Au fil de la lecture, on se surprend à ajouter une part de soi au récit. À forger le souvenir du père de Huyghebaert à partir de la figure paternelle qu’on a connue. À s’abandonner dans ce journal si intime qu’il touche à l’universel. Le livre se conclut d’ailleurs sur un cadre vide avec, en son centre, cette légende:
« Je m’appelle Mario.
Mario Huyghebaert.
Comme tout le monde. »
Une œuvre protéiforme
Française d’origine et Montréalaise d’adoption, Céline Huyghebaert a étudié la littérature avant d’accomplir un doctorat en étude et pratique des arts à l’Université du Québec à Montréal, au terme duquel elle a obtenu la Bourse Claudine et Stephen Bronfman en art contemporain. Son parcours atypique se reflète dans sa manière de danser sur la frontière entre écriture et arts visuels.
Dans ses œuvres récentes, Huyghebaert conçoit des univers narratifs qui se déploient autant sur les murs d’une exposition que dans les pages d’un roman, d’un fanzine ou d’un livre d’artiste. L’ensemble de ses créations témoigne en effet d’un amour profond pour le document, le papier, la publication.

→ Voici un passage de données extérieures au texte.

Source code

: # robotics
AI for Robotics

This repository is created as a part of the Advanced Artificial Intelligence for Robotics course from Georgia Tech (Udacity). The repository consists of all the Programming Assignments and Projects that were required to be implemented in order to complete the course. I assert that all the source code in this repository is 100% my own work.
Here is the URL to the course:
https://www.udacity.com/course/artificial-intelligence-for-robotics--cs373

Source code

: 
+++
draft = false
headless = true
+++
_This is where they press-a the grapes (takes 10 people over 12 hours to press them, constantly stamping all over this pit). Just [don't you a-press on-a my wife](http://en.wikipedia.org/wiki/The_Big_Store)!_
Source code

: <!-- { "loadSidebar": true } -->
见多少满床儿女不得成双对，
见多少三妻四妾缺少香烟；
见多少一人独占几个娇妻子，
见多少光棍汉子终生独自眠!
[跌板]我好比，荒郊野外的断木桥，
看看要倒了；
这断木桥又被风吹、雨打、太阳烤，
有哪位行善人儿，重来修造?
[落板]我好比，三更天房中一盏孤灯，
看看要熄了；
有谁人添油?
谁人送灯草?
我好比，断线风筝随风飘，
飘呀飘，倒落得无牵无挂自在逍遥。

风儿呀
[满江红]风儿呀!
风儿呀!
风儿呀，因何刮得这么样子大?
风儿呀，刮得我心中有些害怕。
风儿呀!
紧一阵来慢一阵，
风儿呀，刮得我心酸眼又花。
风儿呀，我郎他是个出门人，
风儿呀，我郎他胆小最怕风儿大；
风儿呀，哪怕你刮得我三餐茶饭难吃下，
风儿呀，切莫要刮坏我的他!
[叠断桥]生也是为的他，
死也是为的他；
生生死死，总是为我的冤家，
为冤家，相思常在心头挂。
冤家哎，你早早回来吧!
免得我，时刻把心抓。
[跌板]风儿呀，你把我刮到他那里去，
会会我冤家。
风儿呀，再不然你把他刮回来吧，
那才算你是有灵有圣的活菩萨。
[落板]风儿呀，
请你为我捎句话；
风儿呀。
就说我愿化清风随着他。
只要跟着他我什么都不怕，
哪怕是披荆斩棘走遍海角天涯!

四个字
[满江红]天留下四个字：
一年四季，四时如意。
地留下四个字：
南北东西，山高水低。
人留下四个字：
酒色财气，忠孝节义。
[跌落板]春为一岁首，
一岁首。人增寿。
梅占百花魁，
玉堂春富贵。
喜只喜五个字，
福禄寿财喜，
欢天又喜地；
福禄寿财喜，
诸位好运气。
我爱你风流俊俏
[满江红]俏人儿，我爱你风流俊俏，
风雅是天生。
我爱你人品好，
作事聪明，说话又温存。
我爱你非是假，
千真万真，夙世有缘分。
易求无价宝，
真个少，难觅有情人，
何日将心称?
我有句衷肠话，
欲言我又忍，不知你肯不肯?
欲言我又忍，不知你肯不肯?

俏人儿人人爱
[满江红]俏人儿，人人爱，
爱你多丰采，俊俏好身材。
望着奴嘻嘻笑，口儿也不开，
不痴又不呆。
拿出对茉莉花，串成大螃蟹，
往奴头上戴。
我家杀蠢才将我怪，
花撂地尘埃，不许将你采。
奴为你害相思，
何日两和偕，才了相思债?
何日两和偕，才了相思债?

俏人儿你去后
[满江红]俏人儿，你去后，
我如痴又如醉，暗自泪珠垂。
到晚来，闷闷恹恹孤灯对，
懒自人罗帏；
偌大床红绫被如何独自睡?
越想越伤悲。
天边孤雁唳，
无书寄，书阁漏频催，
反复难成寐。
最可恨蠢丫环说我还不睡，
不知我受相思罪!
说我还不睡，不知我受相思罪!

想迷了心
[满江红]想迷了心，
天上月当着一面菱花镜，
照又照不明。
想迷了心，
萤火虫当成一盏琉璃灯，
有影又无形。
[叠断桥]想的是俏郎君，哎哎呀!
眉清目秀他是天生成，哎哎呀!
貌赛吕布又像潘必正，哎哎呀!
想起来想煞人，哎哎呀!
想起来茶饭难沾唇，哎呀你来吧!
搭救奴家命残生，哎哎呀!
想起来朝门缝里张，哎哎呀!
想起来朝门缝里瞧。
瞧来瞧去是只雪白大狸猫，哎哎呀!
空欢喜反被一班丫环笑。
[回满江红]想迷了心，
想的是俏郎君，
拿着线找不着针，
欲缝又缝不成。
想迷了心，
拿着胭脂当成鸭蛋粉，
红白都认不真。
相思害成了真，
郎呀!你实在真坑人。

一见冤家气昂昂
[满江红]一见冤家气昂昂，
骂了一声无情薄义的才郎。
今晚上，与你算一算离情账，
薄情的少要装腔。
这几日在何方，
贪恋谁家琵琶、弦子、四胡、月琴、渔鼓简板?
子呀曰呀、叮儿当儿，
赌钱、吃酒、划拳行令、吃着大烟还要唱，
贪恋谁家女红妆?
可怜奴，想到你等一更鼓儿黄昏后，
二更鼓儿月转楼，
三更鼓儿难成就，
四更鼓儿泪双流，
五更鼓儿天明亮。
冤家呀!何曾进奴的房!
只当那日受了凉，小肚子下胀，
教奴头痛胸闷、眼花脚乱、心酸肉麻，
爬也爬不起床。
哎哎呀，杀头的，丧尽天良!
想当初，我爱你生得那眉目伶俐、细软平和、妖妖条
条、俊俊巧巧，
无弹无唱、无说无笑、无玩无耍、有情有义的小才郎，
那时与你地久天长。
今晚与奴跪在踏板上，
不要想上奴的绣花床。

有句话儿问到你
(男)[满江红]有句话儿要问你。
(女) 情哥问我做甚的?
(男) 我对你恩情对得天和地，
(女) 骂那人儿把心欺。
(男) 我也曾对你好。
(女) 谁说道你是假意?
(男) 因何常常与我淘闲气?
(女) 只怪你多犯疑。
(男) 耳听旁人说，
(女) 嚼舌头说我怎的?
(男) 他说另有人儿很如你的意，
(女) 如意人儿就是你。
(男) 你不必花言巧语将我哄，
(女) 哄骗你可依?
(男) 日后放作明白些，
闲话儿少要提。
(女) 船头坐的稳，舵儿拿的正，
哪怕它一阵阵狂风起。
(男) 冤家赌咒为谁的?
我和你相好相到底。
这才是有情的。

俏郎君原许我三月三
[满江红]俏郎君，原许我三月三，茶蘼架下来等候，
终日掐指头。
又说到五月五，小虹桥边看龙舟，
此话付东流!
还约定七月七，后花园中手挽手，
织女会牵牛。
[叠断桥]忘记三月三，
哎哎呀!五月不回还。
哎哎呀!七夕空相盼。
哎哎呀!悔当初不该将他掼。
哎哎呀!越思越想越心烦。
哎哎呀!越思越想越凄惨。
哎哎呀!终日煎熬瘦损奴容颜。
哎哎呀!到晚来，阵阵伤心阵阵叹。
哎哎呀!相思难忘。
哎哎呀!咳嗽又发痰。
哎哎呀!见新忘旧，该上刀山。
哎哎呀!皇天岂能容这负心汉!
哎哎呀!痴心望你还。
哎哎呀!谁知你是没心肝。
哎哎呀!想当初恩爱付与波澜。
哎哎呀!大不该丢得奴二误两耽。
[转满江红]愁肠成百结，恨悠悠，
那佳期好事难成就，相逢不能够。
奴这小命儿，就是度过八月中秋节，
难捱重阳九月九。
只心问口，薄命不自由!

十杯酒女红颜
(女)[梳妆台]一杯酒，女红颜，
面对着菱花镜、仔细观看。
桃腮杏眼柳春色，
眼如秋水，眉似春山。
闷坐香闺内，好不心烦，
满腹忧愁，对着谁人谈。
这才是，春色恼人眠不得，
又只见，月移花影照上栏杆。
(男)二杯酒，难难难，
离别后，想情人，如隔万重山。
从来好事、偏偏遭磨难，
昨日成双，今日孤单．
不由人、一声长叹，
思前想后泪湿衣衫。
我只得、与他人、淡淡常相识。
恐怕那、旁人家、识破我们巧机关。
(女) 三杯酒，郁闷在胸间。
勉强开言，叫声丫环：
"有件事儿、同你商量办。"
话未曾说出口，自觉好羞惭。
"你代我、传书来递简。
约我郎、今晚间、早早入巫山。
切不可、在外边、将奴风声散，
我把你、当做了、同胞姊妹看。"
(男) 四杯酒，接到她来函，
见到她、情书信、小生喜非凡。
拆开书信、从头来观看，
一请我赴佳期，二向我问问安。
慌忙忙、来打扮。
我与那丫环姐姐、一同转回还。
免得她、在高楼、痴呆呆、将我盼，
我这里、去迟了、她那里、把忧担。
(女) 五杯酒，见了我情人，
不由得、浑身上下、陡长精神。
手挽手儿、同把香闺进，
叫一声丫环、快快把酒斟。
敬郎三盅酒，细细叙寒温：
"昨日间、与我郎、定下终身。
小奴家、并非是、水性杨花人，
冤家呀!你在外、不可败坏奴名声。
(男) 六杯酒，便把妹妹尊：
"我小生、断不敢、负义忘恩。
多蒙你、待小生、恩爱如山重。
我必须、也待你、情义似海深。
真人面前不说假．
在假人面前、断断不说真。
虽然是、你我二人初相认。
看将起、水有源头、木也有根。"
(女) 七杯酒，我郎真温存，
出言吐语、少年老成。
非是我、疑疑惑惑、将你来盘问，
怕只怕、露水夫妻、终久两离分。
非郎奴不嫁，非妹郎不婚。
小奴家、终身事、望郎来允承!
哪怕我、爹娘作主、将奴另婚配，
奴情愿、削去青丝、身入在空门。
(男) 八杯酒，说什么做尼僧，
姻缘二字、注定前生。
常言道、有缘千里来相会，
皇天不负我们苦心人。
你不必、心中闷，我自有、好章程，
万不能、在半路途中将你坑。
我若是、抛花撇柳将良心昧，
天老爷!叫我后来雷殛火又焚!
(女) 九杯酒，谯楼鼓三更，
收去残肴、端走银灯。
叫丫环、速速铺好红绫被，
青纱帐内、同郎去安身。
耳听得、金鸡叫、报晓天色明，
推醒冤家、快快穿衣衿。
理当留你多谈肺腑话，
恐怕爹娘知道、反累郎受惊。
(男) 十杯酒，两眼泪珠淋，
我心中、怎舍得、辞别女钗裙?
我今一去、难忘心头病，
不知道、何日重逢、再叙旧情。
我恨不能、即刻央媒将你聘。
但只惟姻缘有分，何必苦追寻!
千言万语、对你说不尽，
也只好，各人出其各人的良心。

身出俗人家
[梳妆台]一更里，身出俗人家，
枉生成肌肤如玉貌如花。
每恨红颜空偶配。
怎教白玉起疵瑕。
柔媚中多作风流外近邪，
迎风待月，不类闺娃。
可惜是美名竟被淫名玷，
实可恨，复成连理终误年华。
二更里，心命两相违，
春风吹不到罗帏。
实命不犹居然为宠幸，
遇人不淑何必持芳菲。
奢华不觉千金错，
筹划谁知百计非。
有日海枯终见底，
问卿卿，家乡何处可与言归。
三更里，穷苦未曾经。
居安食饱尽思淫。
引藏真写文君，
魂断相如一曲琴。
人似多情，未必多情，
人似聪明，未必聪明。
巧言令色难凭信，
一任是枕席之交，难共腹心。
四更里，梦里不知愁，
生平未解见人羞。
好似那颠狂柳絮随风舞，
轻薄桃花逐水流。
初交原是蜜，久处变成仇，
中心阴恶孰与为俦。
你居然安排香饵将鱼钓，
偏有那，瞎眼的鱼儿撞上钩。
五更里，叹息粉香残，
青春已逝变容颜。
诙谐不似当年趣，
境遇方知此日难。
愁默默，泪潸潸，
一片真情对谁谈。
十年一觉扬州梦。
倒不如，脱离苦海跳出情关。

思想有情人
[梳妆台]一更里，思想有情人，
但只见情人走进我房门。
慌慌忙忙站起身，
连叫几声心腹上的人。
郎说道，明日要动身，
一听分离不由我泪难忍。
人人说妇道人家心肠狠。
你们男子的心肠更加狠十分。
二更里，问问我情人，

Dans le drap blanc, réalisé en collaboration avec le directeur artistique Pier-Philippe Rioux, le design fait partie intégrante de la narration. Les documents glanés, découpés, scannés par l’artiste ont été minutieusement insérés tout au long du livre. Quant aux questionnaires, ils ont été fidèlement reproduits : police de caractères dactylographique, cases vides et réponses qui débordent de la page. Et on a conservé le visuel propre aux pièces de fiction. En somme, le design de chaque chapitre met en relief la démarche de Huyghebaert et donne à l’ensemble son originalité.
Le format de l’œuvre, qui évoque le roman, rend aussi l’objet singulier. À l’intérieur, les pages vont du blanc au noir, les rêves sont sérigraphiés en blanc sur noir par l’artiste, le papier carbone tache les doigts des lecteurs qui, à leur tour, laissent leur trace dans le livre. On y trouve même une petite enveloppe contenant dix photographies à apposer soi-même pour participer à la construction de l’histoire.
À chacune de ses parutions, le drap blanc prend une forme différente. En 2017, il a été présenté dans une exposition à la Fonderie Darling. Les parties du livre étaient alors étalées dans l’espace. Une nouvelle version a paru aux éditions Le Quartanier en mai 2019, dans un format où, cette fois, le langage prime. Rares sont les créations qui chevauchent arts visuels, design et littérature. À ce titre, le drap blanc est un livre non seulement passionnant, mais exceptionnel dans le milieu canadien de l’édition.